Federal Appeals Court Rejects OSHA’s Attempt to Evade Statute of Limitations
WASHINGTON, DC - On December 29, 2016, the US Court of Appeals for the Fifth Circuit unanimously vacated two citations levied against Delek Refining Ltd. by the US Department of Labor’s Occupational Safety and Health Administration for alleged safety violations that occurred at a refinery years before the company took ownership.

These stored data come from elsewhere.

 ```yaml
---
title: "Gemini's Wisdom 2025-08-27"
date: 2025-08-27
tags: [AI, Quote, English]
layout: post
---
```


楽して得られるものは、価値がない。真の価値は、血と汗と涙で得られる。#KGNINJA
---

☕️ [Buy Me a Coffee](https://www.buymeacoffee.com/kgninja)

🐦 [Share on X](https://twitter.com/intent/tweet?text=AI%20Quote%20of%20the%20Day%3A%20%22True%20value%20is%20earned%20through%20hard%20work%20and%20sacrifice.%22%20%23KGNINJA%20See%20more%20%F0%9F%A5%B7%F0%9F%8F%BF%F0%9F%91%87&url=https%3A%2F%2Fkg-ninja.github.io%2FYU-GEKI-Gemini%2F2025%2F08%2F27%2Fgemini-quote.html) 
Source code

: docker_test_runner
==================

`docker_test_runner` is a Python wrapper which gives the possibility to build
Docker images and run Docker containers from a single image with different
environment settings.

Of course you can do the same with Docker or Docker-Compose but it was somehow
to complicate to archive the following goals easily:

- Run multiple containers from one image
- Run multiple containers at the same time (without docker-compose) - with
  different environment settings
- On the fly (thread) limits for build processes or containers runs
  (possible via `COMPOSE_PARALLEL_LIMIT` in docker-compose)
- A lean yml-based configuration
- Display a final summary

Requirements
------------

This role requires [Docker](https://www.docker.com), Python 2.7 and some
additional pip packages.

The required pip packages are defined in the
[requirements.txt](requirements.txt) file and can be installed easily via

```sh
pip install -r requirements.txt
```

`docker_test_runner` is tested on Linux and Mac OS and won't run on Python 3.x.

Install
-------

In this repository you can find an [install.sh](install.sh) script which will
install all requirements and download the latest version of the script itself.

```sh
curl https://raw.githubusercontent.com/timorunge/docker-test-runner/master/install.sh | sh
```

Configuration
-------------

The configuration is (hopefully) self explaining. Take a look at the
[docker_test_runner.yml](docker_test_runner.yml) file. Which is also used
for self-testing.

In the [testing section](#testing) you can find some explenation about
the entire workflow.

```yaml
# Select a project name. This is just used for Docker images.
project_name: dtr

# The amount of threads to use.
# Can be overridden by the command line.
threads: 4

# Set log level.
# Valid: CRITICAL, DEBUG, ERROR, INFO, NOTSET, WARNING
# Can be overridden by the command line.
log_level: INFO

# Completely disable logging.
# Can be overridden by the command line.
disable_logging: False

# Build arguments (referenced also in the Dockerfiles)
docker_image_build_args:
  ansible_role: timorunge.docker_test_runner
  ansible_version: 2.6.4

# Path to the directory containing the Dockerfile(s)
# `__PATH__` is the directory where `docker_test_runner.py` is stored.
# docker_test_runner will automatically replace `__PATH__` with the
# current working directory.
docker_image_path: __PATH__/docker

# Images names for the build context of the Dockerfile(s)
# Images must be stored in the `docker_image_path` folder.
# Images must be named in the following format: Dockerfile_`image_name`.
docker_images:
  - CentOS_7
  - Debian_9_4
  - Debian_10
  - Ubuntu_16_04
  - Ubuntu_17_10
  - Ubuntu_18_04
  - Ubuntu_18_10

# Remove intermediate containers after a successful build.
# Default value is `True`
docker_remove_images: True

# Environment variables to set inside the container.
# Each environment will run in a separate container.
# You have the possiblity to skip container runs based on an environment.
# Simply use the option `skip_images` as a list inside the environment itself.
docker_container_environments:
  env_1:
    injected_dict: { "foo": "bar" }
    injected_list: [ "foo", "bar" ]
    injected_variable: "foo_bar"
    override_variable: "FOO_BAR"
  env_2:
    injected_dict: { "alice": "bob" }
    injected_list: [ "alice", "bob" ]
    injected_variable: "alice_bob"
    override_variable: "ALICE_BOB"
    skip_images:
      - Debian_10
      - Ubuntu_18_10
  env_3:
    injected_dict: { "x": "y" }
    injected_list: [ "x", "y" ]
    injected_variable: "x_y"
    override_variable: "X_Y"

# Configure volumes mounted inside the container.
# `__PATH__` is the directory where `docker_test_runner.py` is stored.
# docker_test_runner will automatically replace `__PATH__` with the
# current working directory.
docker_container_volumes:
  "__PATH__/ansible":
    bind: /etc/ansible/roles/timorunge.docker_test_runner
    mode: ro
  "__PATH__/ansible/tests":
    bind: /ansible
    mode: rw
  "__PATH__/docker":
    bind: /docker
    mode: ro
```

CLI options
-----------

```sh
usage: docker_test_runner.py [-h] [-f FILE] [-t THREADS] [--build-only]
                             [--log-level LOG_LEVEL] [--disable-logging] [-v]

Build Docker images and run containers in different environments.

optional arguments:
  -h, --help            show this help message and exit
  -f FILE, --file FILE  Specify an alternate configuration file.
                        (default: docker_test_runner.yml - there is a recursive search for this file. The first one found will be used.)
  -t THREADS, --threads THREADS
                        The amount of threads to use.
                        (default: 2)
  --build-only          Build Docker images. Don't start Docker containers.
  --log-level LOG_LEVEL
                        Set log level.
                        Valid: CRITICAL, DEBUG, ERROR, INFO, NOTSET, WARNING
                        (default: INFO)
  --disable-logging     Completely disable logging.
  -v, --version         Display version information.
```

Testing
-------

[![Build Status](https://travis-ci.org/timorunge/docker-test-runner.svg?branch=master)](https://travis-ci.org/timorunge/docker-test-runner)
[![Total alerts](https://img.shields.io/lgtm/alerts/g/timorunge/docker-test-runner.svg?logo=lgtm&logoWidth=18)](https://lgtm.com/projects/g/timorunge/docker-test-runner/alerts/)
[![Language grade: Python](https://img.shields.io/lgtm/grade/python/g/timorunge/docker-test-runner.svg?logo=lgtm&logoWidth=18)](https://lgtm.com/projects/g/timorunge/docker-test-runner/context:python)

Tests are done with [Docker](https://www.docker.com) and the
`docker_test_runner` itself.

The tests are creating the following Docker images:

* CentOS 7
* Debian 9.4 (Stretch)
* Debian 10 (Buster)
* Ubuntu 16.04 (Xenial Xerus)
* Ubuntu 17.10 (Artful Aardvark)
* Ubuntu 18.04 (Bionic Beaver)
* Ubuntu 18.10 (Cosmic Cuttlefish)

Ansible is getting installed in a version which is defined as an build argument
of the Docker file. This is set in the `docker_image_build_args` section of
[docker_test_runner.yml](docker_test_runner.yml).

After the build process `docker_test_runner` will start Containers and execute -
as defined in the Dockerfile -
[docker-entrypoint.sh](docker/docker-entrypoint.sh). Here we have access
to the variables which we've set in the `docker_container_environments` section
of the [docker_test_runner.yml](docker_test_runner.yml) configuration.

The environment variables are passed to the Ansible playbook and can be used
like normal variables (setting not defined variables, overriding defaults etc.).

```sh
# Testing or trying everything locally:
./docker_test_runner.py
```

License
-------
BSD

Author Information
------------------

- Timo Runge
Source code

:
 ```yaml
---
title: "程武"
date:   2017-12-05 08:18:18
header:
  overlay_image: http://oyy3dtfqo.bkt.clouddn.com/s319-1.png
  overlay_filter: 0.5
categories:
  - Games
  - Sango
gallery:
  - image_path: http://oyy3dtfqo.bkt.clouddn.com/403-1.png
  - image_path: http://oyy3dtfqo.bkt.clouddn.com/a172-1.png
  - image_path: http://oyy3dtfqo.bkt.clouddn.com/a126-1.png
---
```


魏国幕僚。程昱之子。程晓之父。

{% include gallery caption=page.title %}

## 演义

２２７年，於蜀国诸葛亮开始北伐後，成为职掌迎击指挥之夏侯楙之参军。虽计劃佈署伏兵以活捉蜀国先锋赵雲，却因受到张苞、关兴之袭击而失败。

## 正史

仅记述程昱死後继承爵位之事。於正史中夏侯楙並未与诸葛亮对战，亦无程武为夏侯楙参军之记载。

The decision is a significant victory for employers and marks the second time that a federal appeals court has rejected OSHA’s attempt to allege the existence of a “continuing violation” that suspends the six-month statute of limitations contained in the OSH Act.
“The Delek decision is hugely important because it is a clear repudiation of OSHA’s long-standing claim that the Volks decision applied only to record-keeping violations,” said Arent Fox partner Mark S. Dreux, who argued the case on behalf of Delek before the Fifth Circuit and led a team from Arent Fox that included partner James H. Hulme and associate Alexandra M. Romero. “As such, the Fifth Circuit’s opinion in Delek signals that courts will continue to place the burden on OSHA to justify citations issued outside of the six-month limitations period, and heralds a growing consensus that exclusions from the OSH Act’s statute of limitations should be strictly limited.”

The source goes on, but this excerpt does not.